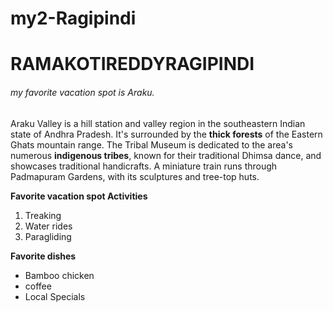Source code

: # my2-Ragipindi



# RAMAKOTIREDDYRAGIPINDI
###### my favorite vacation spot is Araku.

Araku Valley is a hill station and valley region in the southeastern Indian state of Andhra Pradesh. It's surrounded by the **thick forests** of the Eastern Ghats mountain range. The Tribal Museum is dedicated to the area's numerous **indigenous tribes**, known for their traditional Dhimsa dance, and showcases traditional handicrafts. A miniature train runs through Padmapuram Gardens, with its sculptures and tree-top huts.

**Favorite vacation spot Activities**

1. Treaking
2. Water rides
3. Paragliding

**Favorite dishes**

* Bamboo chicken
* coffee
* Local Specials

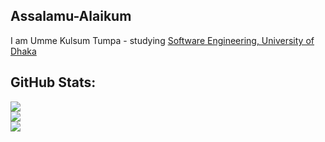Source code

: ## Assalamu-Alaikum

I am Umme Kulsum Tumpa - studying [Software Engineering, University of Dhaka](http://www.iit.du.ac.bd/)

## GitHub Stats:
![](https://github-readme-stats.vercel.app/api?username=UmmeKulsumTumpa&hide_border=false&include_all_commits=false&count_private=false)<br/>
![](https://github-readme-streak-stats.herokuapp.com/?user=UmmeKulsumTumpa&hide_border=false)<br/>
![](https://github-readme-stats.vercel.app/api/top-langs/?username=UmmeKulsumTumpa&hide_border=false&include_all_commits=false&count_private=false&layout=compact)


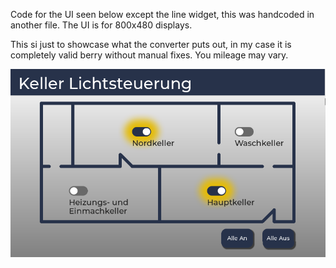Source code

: Code for the UI seen below except the line widget, this was handcoded in another file.
The UI is for 800x480 displays.

This si just to showcase what the converter puts out, in my case it is completely valid berry without manual fixes. You mileage may vary.

![example](example.png)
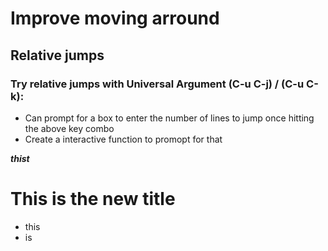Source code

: # Improve moving arround

## Relative jumps

### Try relative jumps with Universal Argument (C-u C-j) / (C-u C-k):

- Can prompt for a box to enter the number of lines to jump once hitting the above key combo
- Create a interactive function to promopt for that

***thist***


This is the new title
=====================
- this
- is
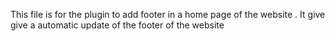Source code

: This file is for the plugin to add footer in a home page of the website . It give give a automatic update of the footer of the website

_Assigned task_
Reprint the entries above exactly, images removed.

_Answer to the exercise_
Source code

: # my2-Ragipindi



# RAMAKOTIREDDYRAGIPINDI
###### my favorite vacation spot is Araku.

Araku Valley is a hill station and valley region in the southeastern Indian state of Andhra Pradesh. It's surrounded by the **thick forests** of the Eastern Ghats mountain range. The Tribal Museum is dedicated to the area's numerous **indigenous tribes**, known for their traditional Dhimsa dance, and showcases traditional handicrafts. A miniature train runs through Padmapuram Gardens, with its sculptures and tree-top huts.

**Favorite vacation spot Activities**

1. Treaking
2. Water rides
3. Paragliding

**Favorite dishes**

* Bamboo chicken
* coffee
* Local Specials

Source code

: ## Assalamu-Alaikum

I am Umme Kulsum Tumpa - studying [Software Engineering, University of Dhaka](http://www.iit.du.ac.bd/)

## GitHub Stats:
![](https://github-readme-stats.vercel.app/api?username=UmmeKulsumTumpa&hide_border=false&include_all_commits=false&count_private=false)<br/>
![](https://github-readme-streak-stats.herokuapp.com/?user=UmmeKulsumTumpa&hide_border=false)<br/>
![](https://github-readme-stats.vercel.app/api/top-langs/?username=UmmeKulsumTumpa&hide_border=false&include_all_commits=false&count_private=false&layout=compact)


Source code

: Code for the UI seen below except the line widget, this was handcoded in another file.
The UI is for 800x480 displays.

This si just to showcase what the converter puts out, in my case it is completely valid berry without manual fixes. You mileage may vary.

![example](example.png)
Source code

: # Improve moving arround

## Relative jumps

### Try relative jumps with Universal Argument (C-u C-j) / (C-u C-k):

- Can prompt for a box to enter the number of lines to jump once hitting the above key combo
- Create a interactive function to promopt for that

***thist***


This is the new title
=====================
- this
- is
Source code

: This file is for the plugin to add footer in a home page of the website . It give give a automatic update of the footer of the website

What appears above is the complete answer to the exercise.